▼

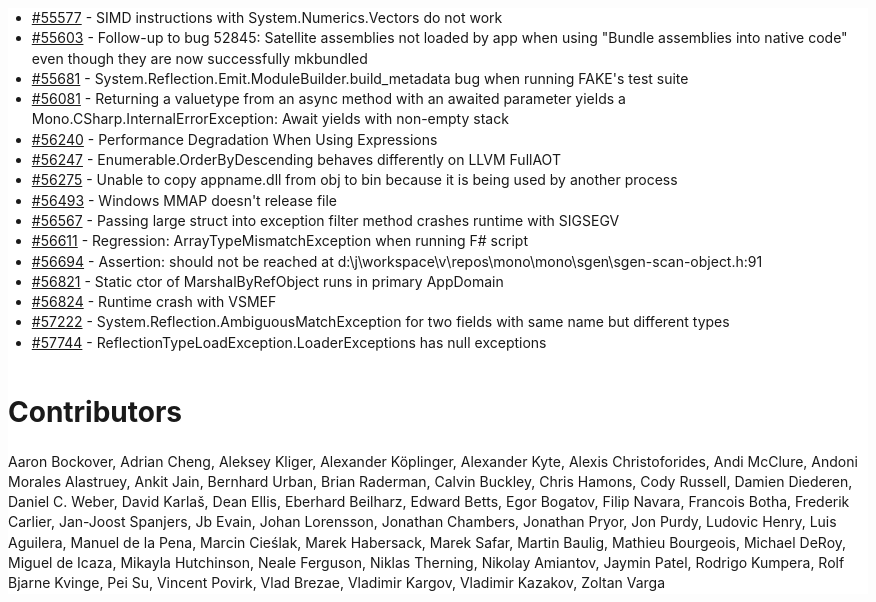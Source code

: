 * [#55577](https://bugzilla.xamarin.com/show_bug.cgi?id=55577) - SIMD instructions with System.Numerics.Vectors do not work
* [#55603](https://bugzilla.xamarin.com/show_bug.cgi?id=55603) - Follow-up to bug 52845: Satellite assemblies not loaded by app when using &quot;Bundle assemblies into native code&quot; even though they are now successfully mkbundled
* [#55681](https://bugzilla.xamarin.com/show_bug.cgi?id=55681) - System.Reflection.Emit.ModuleBuilder.build_metadata bug when running FAKE's test suite
* [#56081](https://bugzilla.xamarin.com/show_bug.cgi?id=56081) - Returning a valuetype from an async method with an awaited parameter yields a Mono.CSharp.InternalErrorException: Await yields with non-empty stack
* [#56240](https://bugzilla.xamarin.com/show_bug.cgi?id=56240) - Performance Degradation When Using Expressions
* [#56247](https://bugzilla.xamarin.com/show_bug.cgi?id=56247) - Enumerable.OrderByDescending behaves differently on LLVM FullAOT
* [#56275](https://bugzilla.xamarin.com/show_bug.cgi?id=56275) - Unable to copy appname.dll from obj to bin because it is being used by another process
* [#56493](https://bugzilla.xamarin.com/show_bug.cgi?id=56493) - Windows MMAP doesn't release file
* [#56567](https://bugzilla.xamarin.com/show_bug.cgi?id=56567) - Passing large struct into exception filter method crashes runtime with SIGSEGV
* [#56611](https://bugzilla.xamarin.com/show_bug.cgi?id=56611) - Regression: ArrayTypeMismatchException when running F# script
* [#56694](https://bugzilla.xamarin.com/show_bug.cgi?id=56694) - Assertion: should not be reached at d:\j\workspace\v\repos\mono\mono\sgen\sgen-scan-object.h:91
* [#56821](https://bugzilla.xamarin.com/show_bug.cgi?id=56821) - Static ctor of MarshalByRefObject runs in primary AppDomain
* [#56824](https://bugzilla.xamarin.com/show_bug.cgi?id=56824) - Runtime crash with VSMEF
* [#57222](https://bugzilla.xamarin.com/show_bug.cgi?id=57222) - System.Reflection.AmbiguousMatchException for two fields with same name but different types
* [#57744](https://bugzilla.xamarin.com/show_bug.cgi?id=57744) - ReflectionTypeLoadException.LoaderExceptions has null exceptions

Contributors
============

Aaron Bockover, Adrian Cheng, Aleksey Kliger, Alexander Köplinger, Alexander Kyte, Alexis Christoforides, Andi McClure, Andoni Morales Alastruey, Ankit Jain, Bernhard Urban, Brian Raderman, Calvin Buckley, Chris Hamons, Cody Russell, Damien Diederen, Daniel C. Weber, David Karlaš, Dean Ellis, Eberhard Beilharz, Edward Betts, Egor Bogatov, Filip Navara, Francois Botha, Frederik Carlier, Jan-Joost Spanjers, Jb Evain, Johan Lorensson, Jonathan Chambers, Jonathan Pryor, Jon Purdy, Ludovic Henry, Luis Aguilera, Manuel de la Pena, Marcin Cieślak, Marek Habersack, Marek Safar, Martin Baulig, Mathieu Bourgeois, Michael DeRoy, Miguel de Icaza, Mikayla Hutchinson, Neale Ferguson, Niklas Therning, Nikolay Amiantov, Jaymin Patel, Rodrigo Kumpera, Rolf Bjarne Kvinge, Pei Su, Vincent Povirk, Vlad Brezae, Vladimir Kargov, Vladimir Kazakov, Zoltan Varga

▲

▸ **WHAT YOU HAVE TO DO**
Repeat, exactly as they stand above, the lines from the line with "by another process" to the line with "running F# script", both lines included.

▸ **ANSWER BELOW**
* [#56275](https://bugzilla.xamarin.com/show_bug.cgi?id=56275) - Unable to copy appname.dll from obj to bin because it is being used by another process
* [#56493](https://bugzilla.xamarin.com/show_bug.cgi?id=56493) - Windows MMAP doesn't release file
* [#56567](https://bugzilla.xamarin.com/show_bug.cgi?id=56567) - Passing large struct into exception filter method crashes runtime with SIGSEGV
* [#56611](https://bugzilla.xamarin.com/show_bug.cgi?id=56611) - Regression: ArrayTypeMismatchException when running F# script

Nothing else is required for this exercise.